Re: [exim] Exim, Dovecot, mdir and hardlinks - a true story

2019-08-14 Thread Nigel Metheringham via Exim-users
Would not taking the quota size of a message as being the file size / 
link count be good enough?


If there are links between users then this will underestimate the size 
of a maildir structure, but in general it would be right.


But it does force a stat() call which the put everything in the name as 
tags was designed to avoid - we used to really want that way back in the 
days of huge numbers of users with NFS mounted mailboxes in late 90's ISPs.


    Nigel.

Andrew C Aitchison via Exim-users wrote on 14/08/2019 16:48:

On Wed, 14 Aug 2019, Jeremy Harris via Exim-users wrote:


On 14/08/2019 12:37, Andrew C Aitchison via Exim-users wrote:

I suspect an option to have a fast but inaccurate quota would be useful
in some circumstances.


We already have maildir_use_size_file; rebuilding isn't needed often.

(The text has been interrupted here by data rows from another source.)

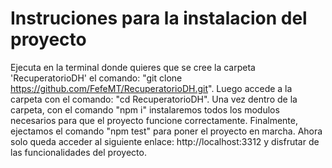 # Instruciones para la instalacion del proyecto
 Ejecuta en la terminal donde quieres que se cree la carpeta 'RecuperatorioDH' el comando: 
"git clone https://github.com/FefeMT/RecuperatorioDH.git".
 Luego accede a la carpeta con el comando: "cd RecuperatorioDH".
 Una vez dentro de la carpeta, con el comando "npm i" instalaremos todos los modulos necesarios para que el proyecto funcione correctamente.
 Finalmente, ejectamos el comando "npm test" para poner el proyecto en marcha.
 Ahora solo queda acceder al siguiente enlace: http://localhost:3312 y disfrutar de las funcionalidades del proyecto.
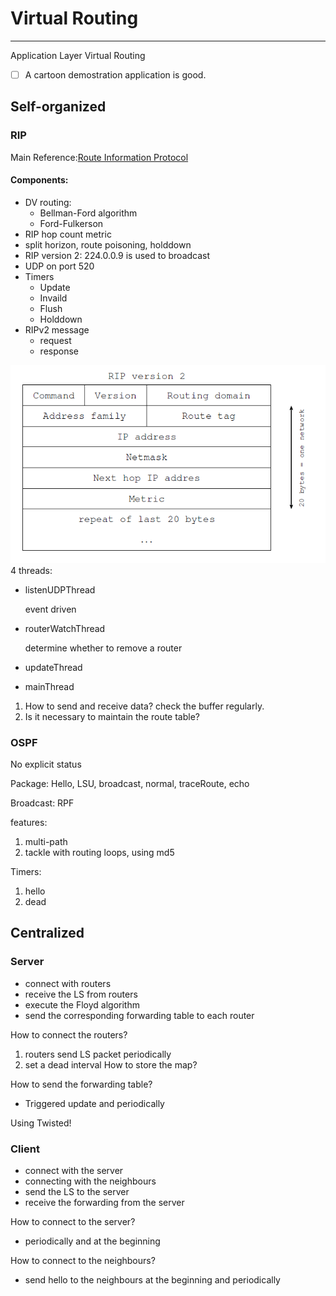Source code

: # Virtual Routing
------
Application Layer Virtual Routing

- [ ] A cartoon demostration application is good.

## Self-organized 
### RIP
Main Reference:[Route Information Protocol](https://en.wikipedia.org/wiki/Routing_Information_Protocol#RIPng)
#### Components:
+ DV routing:
    * Bellman-Ford algorithm
    * Ford-Fulkerson
+ RIP hop count metric
+ split horizon, route poisoning, holddown
+ RIP version 2: 224.0.0.9 is used to broadcast
+ UDP on port 520
+ Timers
    * Update
    * Invaild
    * Flush
    * Holddown
+ RIPv2 message
    * request
    * response

![RIPv2 message](https://github.com/Leo-xh/Virtual-Routing/blob/master/imgs/RIPv2-message.PNG)
4 threads:

+ listenUDPThread

    event driven

+ routerWatchThread

    determine whether to remove a router

+ updateThread
+ mainThread

1. How to send and receive data?
    check the buffer regularly.
2. Is it necessary to maintain the route table?

### OSPF
No explicit status

Package: Hello, LSU, broadcast, normal, traceRoute, echo

Broadcast: RPF

features:
1. multi-path
2. tackle with routing loops, using md5

Timers:
1. hello
2. dead

## Centralized

### Server
+ connect with routers 
+ receive the LS from routers
+ execute the Floyd algorithm
+ send the corresponding forwarding table to each router

How to connect the routers?
1. routers send LS packet periodically
2. set a dead interval
How to store the map?

How to send the forwarding table?
+ Triggered update and periodically

Using Twisted!

### Client
+ connect with the server
+ connecting with the neighbours
+ send the LS to the server
+ receive the forwarding from the server

How to connect to the server?
+ periodically and at the beginning

How to connect to the neighbours?
+ send hello to the neighbours at the beginning and periodically
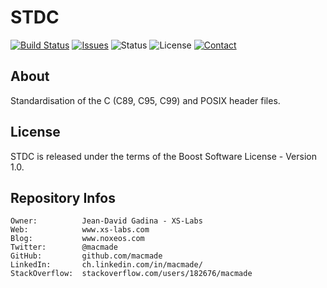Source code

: STDC
====

[![Build Status](https://img.shields.io/travis/macmade/STDC.svg?branch=master&style=flat)](https://travis-ci.org/macmade/STDC)
[![Issues](http://img.shields.io/github/issues/macmade/STDC.svg?style=flat)](https://github.com/macmade/STDC/issues)
![Status](https://img.shields.io/badge/status-inactive-lightgray.svg?style=flat)
![License](https://img.shields.io/badge/license-boost-brightgreen.svg?style=flat)
[![Contact](https://img.shields.io/badge/contact-@macmade-blue.svg?style=flat)](https://twitter.com/macmade)

About
-----

Standardisation of the C (C89, C95, C99) and POSIX header files.

License
-------

STDC is released under the terms of the Boost Software License - Version 1.0.

Repository Infos
----------------

    Owner:			Jean-David Gadina - XS-Labs
    Web:			www.xs-labs.com
    Blog:			www.noxeos.com
    Twitter:		@macmade
    GitHub:			github.com/macmade
    LinkedIn:		ch.linkedin.com/in/macmade/
    StackOverflow:	stackoverflow.com/users/182676/macmade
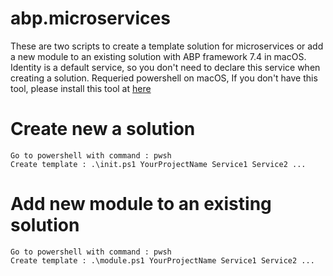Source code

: # abp.microservices
These are two scripts to create a template solution for microservices or add a new module to an existing solution with ABP framework 7.4 in macOS. Identity is a default service, so you don't need to declare this service when creating a solution.
Requeried powershell on macOS, If you don't have this tool, please install this tool at <a href="https://learn.microsoft.com/en-us/powershell/scripting/install/installing-powershell-on-macos?view=powershell-7.4">here</a>

# Create new a solution
    Go to powershell with command : pwsh
    Create template : .\init.ps1 YourProjectName Service1 Service2 ...

# Add new module to an existing solution
    Go to powershell with command : pwsh
    Create template : .\module.ps1 YourProjectName Service1 Service2 ...
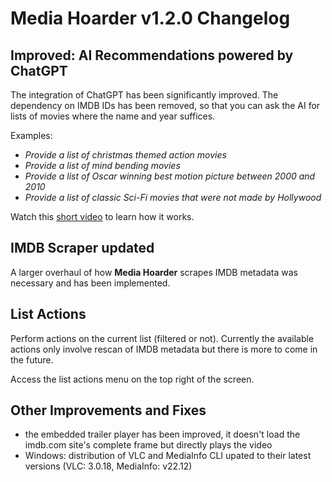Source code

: # Media Hoarder v1.2.0 Changelog

## Improved: AI Recommendations powered by ChatGPT

The integration of ChatGPT has been significantly improved. The dependency on IMDB IDs has been removed, so that you can ask the AI for lists of movies where the name and year suffices.

Examples:

- _Provide a list of christmas themed action movies_
- _Provide a list of mind bending movies_
- _Provide a list of Oscar winning best motion picture between 2000 and 2010_
- _Provide a list of classic Sci-Fi movies that were not made by Hollywood_

Watch this [short video](https://www.youtube.com/watch?v=Pi2vfPpOEGQ) to learn how it works.

## IMDB Scraper updated

A larger overhaul of how **Media Hoarder** scrapes IMDB metadata was necessary and has been implemented.

## List Actions

Perform actions on the current list (filtered or not). Currently the available actions only involve rescan of IMDB metadata but there is more to come in the future.

Access the list actions menu on the top right of the screen.

## Other Improvements and Fixes

- the embedded trailer player has been improved, it doesn't load the imdb.com site's complete frame but directly plays the video
- Windows: distribution of VLC and MediaInfo CLI upated to their latest versions (VLC: 3.0.18, MediaInfo: v22.12)
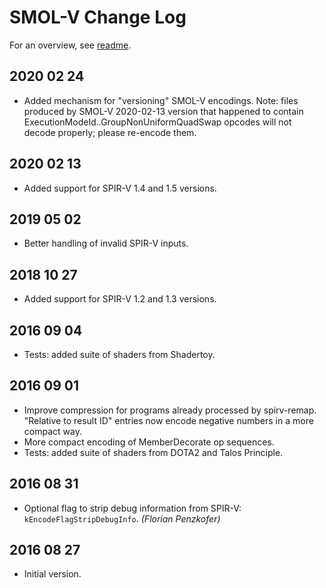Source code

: # SMOL-V Change Log

For an overview, see [readme](README.md).

## 2020 02 24

* Added mechanism for "versioning" SMOL-V encodings.
  Note: files produced by SMOL-V 2020-02-13 version that happened
  to contain ExecutionModeId..GroupNonUniformQuadSwap opcodes
  will not decode properly; please re-encode them.

## 2020 02 13

* Added support for SPIR-V 1.4 and 1.5 versions.

## 2019 05 02

* Better handling of invalid SPIR-V inputs.


## 2018 10 27

* Added support for SPIR-V 1.2 and 1.3 versions.


## 2016 09 04

* Tests: added suite of shaders from Shadertoy.


## 2016 09 01

* Improve compression for programs already processed by
  spirv-remap. "Relative to result ID" entries now encode
  negative numbers in a more compact way.
* More compact encoding of MemberDecorate op sequences.
* Tests: added suite of shaders from DOTA2 and Talos Principle.


## 2016 08 31

* Optional flag to strip debug information from SPIR-V: `kEncodeFlagStripDebugInfo`. *(Florian Penzkofer)*


## 2016 08 27

* Initial version.
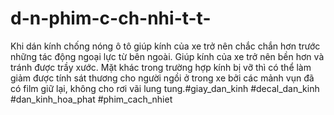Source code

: # d-n-phim-c-ch-nhi-t-t-
Khi dán kính chống nóng ô tô giúp kính của xe trở nên chắc chắn hơn trước những tác động ngoại lực từ bên ngoài. Giúp kính của xe trở nên bền hơn và tránh được trầy xước. Mặt khác trong trường hợp kính bị vỡ thì có thể làm giảm được tính sát thương cho người ngồi ở trong xe bởi các mảnh vụn đã có film giữ lại, không cho rơi vãi lung tung.#giay_dan_kinh #decal_dan_kinh #dan_kinh_hoa_phat #phim_cach_nhiet
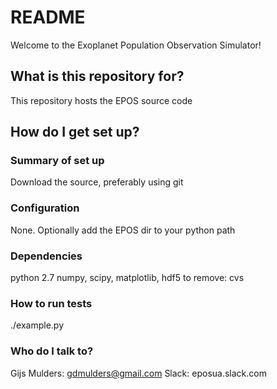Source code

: # README #

Welcome to the Exoplanet Population Observation Simulator!

## What is this repository for? ##

This repository hosts the EPOS source code

## How do I get set up? ##

### Summary of set up ###
Download the source, preferably using git

### Configuration ###
None. Optionally add the EPOS dir to your python path

### Dependencies ###
python 2.7
numpy, scipy, matplotlib, hdf5
to remove: cvs

### How to run tests ###
./example.py

### Who do I talk to? ###
Gijs Mulders: gdmulders@gmail.com
Slack: eposua.slack.com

Do we need a fast/poor quota method for cases where the size-file
cannot be used?


Ah. I had missed that Cyborg is using maildir format (I'm used to mbox).


Other possible ways of balancing: we currently glance at the filename,
trying to pull a size encoded in it.  That saves an additional per-file
stat call to get the size.  But without the stat we don't have an
inode number... we can hash the filename, but that only works if
a hardlink is to a different dir but with the same name.  We could
glance at the number of links, and only bother remembering >1 link
nodes - but, again, we then need to do the stat call.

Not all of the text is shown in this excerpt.